San Sebastián: visita de 2 días a la perla del mar Cantábrico
San Sebastián, también conocido como Donostia en el la lengua vasca, es uno de esos lugares que siempre he tenido al lado de casa durante hace años, pero que nunca has tenido la oportunidad de visitar. Todo el mundo me decía lo maravilloso que es este lugar, así que durante mi última visita a España, no pude evitar pasar un par de días en esta ciudad del País Vasco. ¿Pero es San Sebastián tan especial como todos me habían dicho?
Planeando la visita
San Sebastián está muy bien conectada con la mayoría de ciudades principales de España. Como la ciudad está ubicada justo en la frontera con Francia, la mayoría de las rutas entre España y Francia pararán allí, sin importar de qué lado de la frontera vengas. Puedes consultar horarios y comprar tus billetes de autobús y tren en Busbud.com.
Durante mi estancia de 3 días en el País Vasco, seguí el siguiente itinerario:
Qué ver en San Sebastián
Día 1 - Mañana
Llegué a San Sebastián en tren después de mi visita de un día a Burgos.
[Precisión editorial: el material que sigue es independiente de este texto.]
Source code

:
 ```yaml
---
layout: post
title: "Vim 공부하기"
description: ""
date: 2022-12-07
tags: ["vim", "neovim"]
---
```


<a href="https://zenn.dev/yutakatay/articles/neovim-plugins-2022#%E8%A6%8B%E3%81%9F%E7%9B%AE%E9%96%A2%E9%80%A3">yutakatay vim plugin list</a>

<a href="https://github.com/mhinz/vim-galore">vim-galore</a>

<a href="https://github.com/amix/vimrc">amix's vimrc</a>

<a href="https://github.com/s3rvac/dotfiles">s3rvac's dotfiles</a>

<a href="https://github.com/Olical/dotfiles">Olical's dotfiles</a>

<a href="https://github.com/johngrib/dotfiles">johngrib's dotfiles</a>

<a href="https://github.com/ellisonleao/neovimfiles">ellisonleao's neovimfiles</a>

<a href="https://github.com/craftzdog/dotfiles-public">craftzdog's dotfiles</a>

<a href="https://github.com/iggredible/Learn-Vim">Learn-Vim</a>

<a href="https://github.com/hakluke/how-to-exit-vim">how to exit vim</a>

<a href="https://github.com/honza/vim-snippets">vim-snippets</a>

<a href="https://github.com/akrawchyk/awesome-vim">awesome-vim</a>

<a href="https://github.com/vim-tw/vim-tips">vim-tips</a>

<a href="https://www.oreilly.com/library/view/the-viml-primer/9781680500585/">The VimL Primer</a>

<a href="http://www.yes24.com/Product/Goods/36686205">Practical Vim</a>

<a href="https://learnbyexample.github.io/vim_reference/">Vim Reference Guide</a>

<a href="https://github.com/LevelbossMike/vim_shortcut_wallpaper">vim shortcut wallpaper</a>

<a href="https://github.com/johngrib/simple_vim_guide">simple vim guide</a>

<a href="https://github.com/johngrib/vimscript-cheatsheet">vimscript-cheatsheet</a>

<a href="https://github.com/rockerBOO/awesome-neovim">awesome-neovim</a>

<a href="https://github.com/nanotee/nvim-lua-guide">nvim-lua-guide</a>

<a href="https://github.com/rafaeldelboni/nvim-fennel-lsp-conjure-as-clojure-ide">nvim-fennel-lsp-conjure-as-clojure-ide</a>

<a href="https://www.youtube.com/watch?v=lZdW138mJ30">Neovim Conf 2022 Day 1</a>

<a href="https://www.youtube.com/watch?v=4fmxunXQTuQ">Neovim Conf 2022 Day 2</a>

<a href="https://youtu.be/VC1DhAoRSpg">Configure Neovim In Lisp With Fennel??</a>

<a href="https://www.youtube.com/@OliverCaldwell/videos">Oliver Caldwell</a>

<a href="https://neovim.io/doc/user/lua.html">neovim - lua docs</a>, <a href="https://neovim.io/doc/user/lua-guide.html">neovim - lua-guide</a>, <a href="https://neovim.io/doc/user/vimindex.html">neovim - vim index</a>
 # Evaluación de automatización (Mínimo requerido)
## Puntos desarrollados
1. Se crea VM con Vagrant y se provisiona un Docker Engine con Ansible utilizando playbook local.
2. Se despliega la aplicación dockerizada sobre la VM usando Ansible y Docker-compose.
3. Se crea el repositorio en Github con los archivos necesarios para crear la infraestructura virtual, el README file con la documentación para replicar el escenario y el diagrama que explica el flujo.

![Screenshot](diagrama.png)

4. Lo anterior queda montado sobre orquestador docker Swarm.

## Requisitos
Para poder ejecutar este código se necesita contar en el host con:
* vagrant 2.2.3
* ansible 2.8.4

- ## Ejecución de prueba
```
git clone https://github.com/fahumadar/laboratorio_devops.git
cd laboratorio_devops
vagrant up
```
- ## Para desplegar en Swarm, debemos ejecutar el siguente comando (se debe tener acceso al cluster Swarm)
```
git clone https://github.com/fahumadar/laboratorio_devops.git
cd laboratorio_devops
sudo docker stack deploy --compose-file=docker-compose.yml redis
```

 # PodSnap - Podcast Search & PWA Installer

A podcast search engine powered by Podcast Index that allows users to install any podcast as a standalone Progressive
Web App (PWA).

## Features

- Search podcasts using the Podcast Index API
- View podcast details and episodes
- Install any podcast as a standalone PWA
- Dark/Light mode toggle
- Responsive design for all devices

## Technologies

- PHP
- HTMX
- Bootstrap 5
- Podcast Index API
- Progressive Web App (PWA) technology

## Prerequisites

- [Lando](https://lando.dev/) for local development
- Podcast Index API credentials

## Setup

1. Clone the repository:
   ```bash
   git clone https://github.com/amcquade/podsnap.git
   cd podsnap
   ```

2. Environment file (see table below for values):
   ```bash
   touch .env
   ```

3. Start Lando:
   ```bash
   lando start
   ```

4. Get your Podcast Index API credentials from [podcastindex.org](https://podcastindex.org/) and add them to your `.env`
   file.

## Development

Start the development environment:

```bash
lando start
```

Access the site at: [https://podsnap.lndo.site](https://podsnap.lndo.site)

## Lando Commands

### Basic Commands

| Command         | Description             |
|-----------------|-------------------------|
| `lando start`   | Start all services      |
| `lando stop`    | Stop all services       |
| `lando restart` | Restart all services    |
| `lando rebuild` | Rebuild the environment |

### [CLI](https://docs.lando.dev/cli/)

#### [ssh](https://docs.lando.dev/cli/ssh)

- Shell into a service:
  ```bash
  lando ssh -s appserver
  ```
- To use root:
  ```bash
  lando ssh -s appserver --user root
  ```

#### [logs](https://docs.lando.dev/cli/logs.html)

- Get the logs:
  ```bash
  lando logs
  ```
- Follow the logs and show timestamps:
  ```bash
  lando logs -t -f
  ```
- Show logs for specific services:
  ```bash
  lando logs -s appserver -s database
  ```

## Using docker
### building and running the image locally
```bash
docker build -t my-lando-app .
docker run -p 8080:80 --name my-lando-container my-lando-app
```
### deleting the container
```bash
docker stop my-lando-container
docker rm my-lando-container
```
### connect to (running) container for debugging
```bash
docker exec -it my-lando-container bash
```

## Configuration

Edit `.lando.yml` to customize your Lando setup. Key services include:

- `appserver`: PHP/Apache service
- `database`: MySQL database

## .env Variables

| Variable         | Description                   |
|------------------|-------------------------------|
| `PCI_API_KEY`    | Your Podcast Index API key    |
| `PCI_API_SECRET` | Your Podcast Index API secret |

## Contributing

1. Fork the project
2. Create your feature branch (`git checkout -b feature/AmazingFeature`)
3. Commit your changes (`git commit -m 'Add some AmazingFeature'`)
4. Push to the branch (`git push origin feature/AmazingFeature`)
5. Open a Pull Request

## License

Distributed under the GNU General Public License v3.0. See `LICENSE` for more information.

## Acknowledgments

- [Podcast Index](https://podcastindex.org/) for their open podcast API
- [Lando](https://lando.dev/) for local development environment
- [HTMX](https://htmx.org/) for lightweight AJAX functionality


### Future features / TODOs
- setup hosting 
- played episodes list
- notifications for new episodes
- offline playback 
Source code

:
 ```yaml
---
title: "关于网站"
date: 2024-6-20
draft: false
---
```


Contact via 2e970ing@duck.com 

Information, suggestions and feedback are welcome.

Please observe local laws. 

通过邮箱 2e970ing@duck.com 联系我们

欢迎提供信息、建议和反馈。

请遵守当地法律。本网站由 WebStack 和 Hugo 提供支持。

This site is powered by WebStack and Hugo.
Reservé un apartamento a pocos minutos de la estación de tren, y después de dejar mis maletas, comencé a descubrir la ciudad con una visita a la catedral, ubicada literalmente a la vuelta de la esquina.
La Catedral del Buen Pastor es un edificio del siglo XIX, construido siguiendo el estilo de las iglesias medievales de Francia y Alemania.
Catedral del Buen Pastor
Como en la mayoría de las iglesias medievales, el interior es bastante simple pero impresionante, con altas columnas que le dan al edificio una grandeza especial y sirven como recordatorio de la alteza de Dios.
Comparada con la Catedral de Burgos que había visitado el día anterior, esta catedral era mucho más simple, pero aún así tenía su encanto. Me gustó especialmente el rosetón, que llenaba de color la catedral.
Definitivamente el exterior es más impresionante que el interior, especialmente la puntiaguda aguja que corona el edificio y que se puede ver desde toda la ciudad, haciendo de la catedral el edificio religioso más alto de San Sebastián.
Interior de la catedral
La calle ubicada justo enfrente de la catedral, llamada Loiola Kalea en vasco, me llevó al paseo marítimo de la ciudad. La calle estaba llena de tiendas de las principales marcas de moda, por lo que esta área es el lugar perfecto para hacer algunas compras.
Iba a pasear por el paseo marítimo de la Playa de La Concha durante mi segundo día, pero no pude evitar echar un vistazo rápido. Tuve mucha suerte con el clima teniendo en cuenta que mi visita fue en enero, y para mi sorpresa, había bastantes valientes bañándose en el frío mar Cantábrico.
Durante el primer día, decidí concentrarme en la zona del casco antiguo y el monte Urgull, un área muy pequeña que contiene todos los principales edificios históricos de la ciudad, así como una de las colinas donde se puede disfrutar de hermosas vistas de la ciudad.
Playa de La Concha
De camino me detuve en la Plaza Guipuzkoa, sede de la Diputación Foral de Gipuzkoa, la provincia a la que pertenece San Sebastián. Había una protesta justo enfrente del edificio, lo cual no es raro ver en el País Vasco. Todos los letreros estaban escritos en euskera, por lo que realmente no pude entender lo que estaba pasando.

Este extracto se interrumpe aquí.